A meeting between City staff and the HOA was convened to discuss the results. City staff claimed that while this estimate was 5 times greater than what they had anticipated, the affordable housing owners of Centennial were more than capable of funding these repairs through loans, special assessments, or refinancing without any adjustment in property values. HOA representatives began formulating numerous options for funding this project and requested meetings with City staff to realistically discuss viable solutions. Bank loans of this magnitude are not possible for a property of this type and value. (The deed restriction suppresses property values.) What they encountered was City staff lowering the repair estimate to $2.1 million claiming that the owners could fund the remaining $1.1 million at their convenience. HOA representatives were told that the amount of total appreciation of Centennial condos since they were built would cover the repair costs, but the amount of equity in each unit was unknown. (To recover the total appreciation, every owner would have to be the original owner, have not paid any interest on their mortgage, and would have to sell their unit negating the need to repair it.) In addition, City staff estimated that every owner at Centennial made at least $90,000 in annual income making an additional loan of $35,000 (avg.) per owner affordable so long as we raised the national standard of housing affordability from its current 30% of an owner’s income to 50%. And, with a 3% appreciation cap, affordable housing owners have a real advantage over the free market fluctuations despite the 10% limit on Capital Improvements and numerous other limitations of APCHA deed restrictions.**

As the current impasse seemed no different from the previous impasses, City Council and County Commissioners offered a joint work session of the elected officials, City staff, and Centennial Homeowners Association in order to reach some realistic understanding and solution. That meeting took place on March 4, 2014. City staff recommended that no affordable housing be offered any financial assistance for any reason EVER. And that Centennial owners were especially undeserving as they had been wholly negligent in maintaining their buildings and financially irresponsible in their budgeting. HOA legal counsel and Board members presented information which ran counter to City staff’s. Elected officials, acknowledging that perhaps there were aspects to the Centennial situation of which they were unaware or misinformed, called for “creative” solutions to sustaining current affordable housing inventory which were not specific to Centennial, but could be applied universally. City staff were directed to collaborate with Centennial representatives on new policies.

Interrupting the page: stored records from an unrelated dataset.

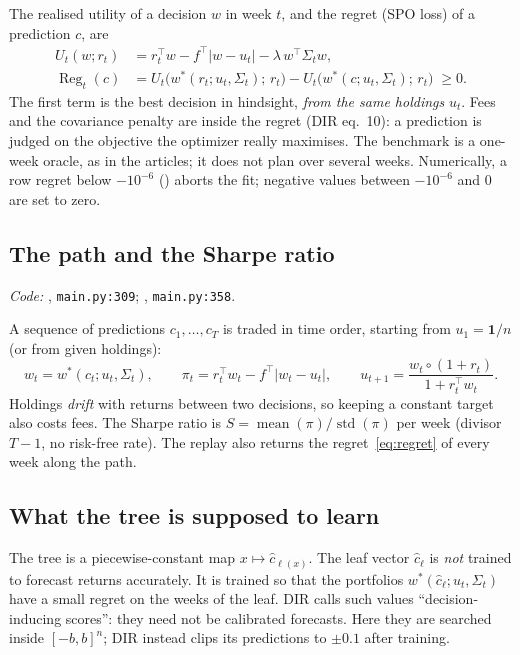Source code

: \documentclass[11pt,a4paper]{article}
\DeclareMathOperator{\Reg}{Reg}
\newcommand{\1}{\mathbf{1}}
\newcommand{\code}[1]{\texttt{\detokenize{#1}}}
\begin{document}
The realised utility of a decision $w$ in week $t$, and the regret (SPO loss) of a prediction $c$, are
\begin{align}
U_t(w;r_t)&=r_t^\top w-f^\top|w-u_t|-\lambda\,w^\top\Sigma_t w, \label{eq:utility}\\
\Reg_t(c)&=U_t\big(w^\ast(r_t;u_t,\Sigma_t);\,r_t\big)-U_t\big(w^\ast(c;u_t,\Sigma_t);\,r_t\big)\;\ge 0. \label{eq:regret}
\end{align}
The first term is the best decision in hindsight, \emph{from the same holdings} $u_t$. Fees and the covariance penalty are inside the regret (DIR eq.~10): a prediction is judged on the objective the optimizer really maximises. The benchmark is a one-week oracle, as in the articles; it does not plan over several weeks. Numerically, a row regret below $-10^{-6}$ (\code{regret_tolerance}) aborts the fit; negative values between $-10^{-6}$ and 0 are set to zero.

\subsection{The path and the Sharpe ratio}
{\small\emph{Code:} \code{replay_path}, \texttt{main.py:309}; \code{_trade}, \texttt{main.py:358}.}

A sequence of predictions $c_1,\dots,c_T$ is traded in time order, starting from $u_1=\1/n$ (or from given holdings):
\begin{equation}
w_t=w^\ast(c_t;u_t,\Sigma_t),\qquad
\pi_t=r_t^\top w_t-f^\top|w_t-u_t|,\qquad
u_{t+1}=\frac{w_t\circ(1+r_t)}{1+r_t^\top w_t}.
\label{eq:path}
\end{equation}
Holdings \emph{drift} with returns between two decisions, so keeping a constant target also costs fees. The Sharpe ratio is $S=\operatorname{mean}(\pi)/\operatorname{std}(\pi)$ per week (divisor $T-1$, no risk-free rate). The replay also returns the regret~\eqref{eq:regret} of every week along the path.

\subsection{What the tree is supposed to learn}
The tree is a piecewise-constant map $x\mapsto\hat c_{\ell(x)}$. The leaf vector $\hat c_\ell$ is \emph{not} trained to forecast returns accurately. It is trained so that the portfolios $w^\ast(\hat c_\ell;u_t,\Sigma_t)$ have a small regret on the weeks of the leaf. DIR calls such values ``decision-inducing scores'': they need not be calibrated forecasts. Here they are searched inside $[-b,b]^n$; DIR instead clips its predictions to $\pm0.1$ after training.
\end{document}
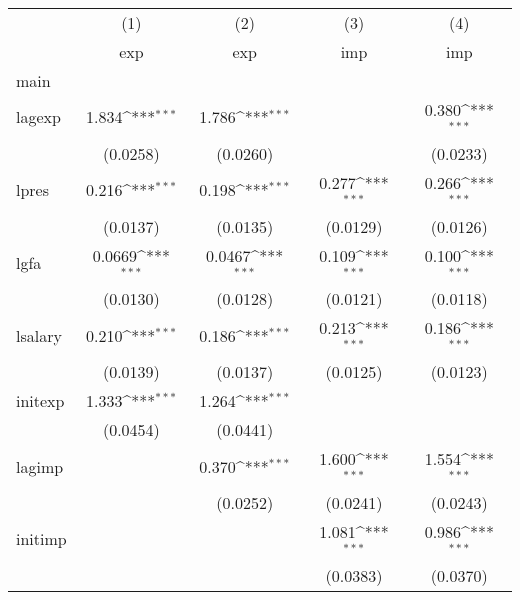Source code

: {
\def\sym#1{\ifmmode^{#1}\else\(^{#1}\)\fi}
\begin{tabular}{l*{4}{c}}
\hline\hline
            &\multicolumn{1}{c}{(1)}&\multicolumn{1}{c}{(2)}&\multicolumn{1}{c}{(3)}&\multicolumn{1}{c}{(4)}\\
            &\multicolumn{1}{c}{exp}&\multicolumn{1}{c}{exp}&\multicolumn{1}{c}{imp}&\multicolumn{1}{c}{imp}\\
\hline
main        &                     &                     &                     &                     \\
lagexp      &       1.834\sym{***}&       1.786\sym{***}&                     &       0.380\sym{***}\\
            &    (0.0258)         &    (0.0260)         &                     &    (0.0233)         \\
[1em]
lpres       &       0.216\sym{***}&       0.198\sym{***}&       0.277\sym{***}&       0.266\sym{***}\\
            &    (0.0137)         &    (0.0135)         &    (0.0129)         &    (0.0126)         \\
[1em]
lgfa        &      0.0669\sym{***}&      0.0467\sym{***}&       0.109\sym{***}&       0.100\sym{***}\\
            &    (0.0130)         &    (0.0128)         &    (0.0121)         &    (0.0118)         \\
[1em]
lsalary     &       0.210\sym{***}&       0.186\sym{***}&       0.213\sym{***}&       0.186\sym{***}\\
            &    (0.0139)         &    (0.0137)         &    (0.0125)         &    (0.0123)         \\
[1em]
initexp     &       1.333\sym{***}&       1.264\sym{***}&                     &                     \\
            &    (0.0454)         &    (0.0441)         &                     &                     \\
[1em]
lagimp      &                     &       0.370\sym{***}&       1.600\sym{***}&       1.554\sym{***}\\
            &                     &    (0.0252)         &    (0.0241)         &    (0.0243)         \\
[1em]
initimp     &                     &                     &       1.081\sym{***}&       0.986\sym{***}\\
            &                     &                     &    (0.0383)         &    (0.0370)         \\

\end{tabular}}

In the months following the joint work session, City staff, once again, submitted a proposal in which only the current 92 Centennial owners fund the entire repair project with no increase in equity or resale value. But this time, they offered, that, as a last resort, the City could lend some money to individual homeowners who could not get loans or refinance their homes and in return that homeowner would forfeit some or all of their unit’s appreciation. Centennial submitted a proposal which acknowledged the extensive efforts of the HOA during the previous 29 years and shared responsibility between all parties including the future owners who would be receiving a much improved product and the governmental entities who profit from and benefit from Centennial’s existence in their housing program. In addition, a framework for a policy for sustaining current affordable housing while protecting housing funds from abuse was presented in order to assuage governments’ fears that their housing funds would be abused by negligent homeowners.

This proposal was rejected outright and in its entirety by City staff. It is uncertain whether or not the proposal was ever presented to our elected officials who expressed interest in viable, comprehensive solutions.


**The national affordability index states that housing costs should be 30% of a person’s income. Mr. Crook felt that number could be raised to 50% for our affordable housing owners.

Since Centennial condos are considered Category 4 by APCHA guidelines, all owners there must earn at least $87,000 to purchase. Actually, APCHA guidelines set caps on incomes, not minimums.

Census information for Colorado places the average income for Pitkin County at $64,000. County Manager Jon Peacock states that County residents typically earn an average wage per job that’s 24 percent below the state average $58,000. (4/11/14 Aspen Daily News) 

APCHA deed restrictions regulate owners’ incomes, where they can work and the number of hours, other property and assets they can posses, leaves of absence, subletting, and more. e.g. a unit cannot be passed on to an owner’s children through a will or otherwise unless their children qualify for it.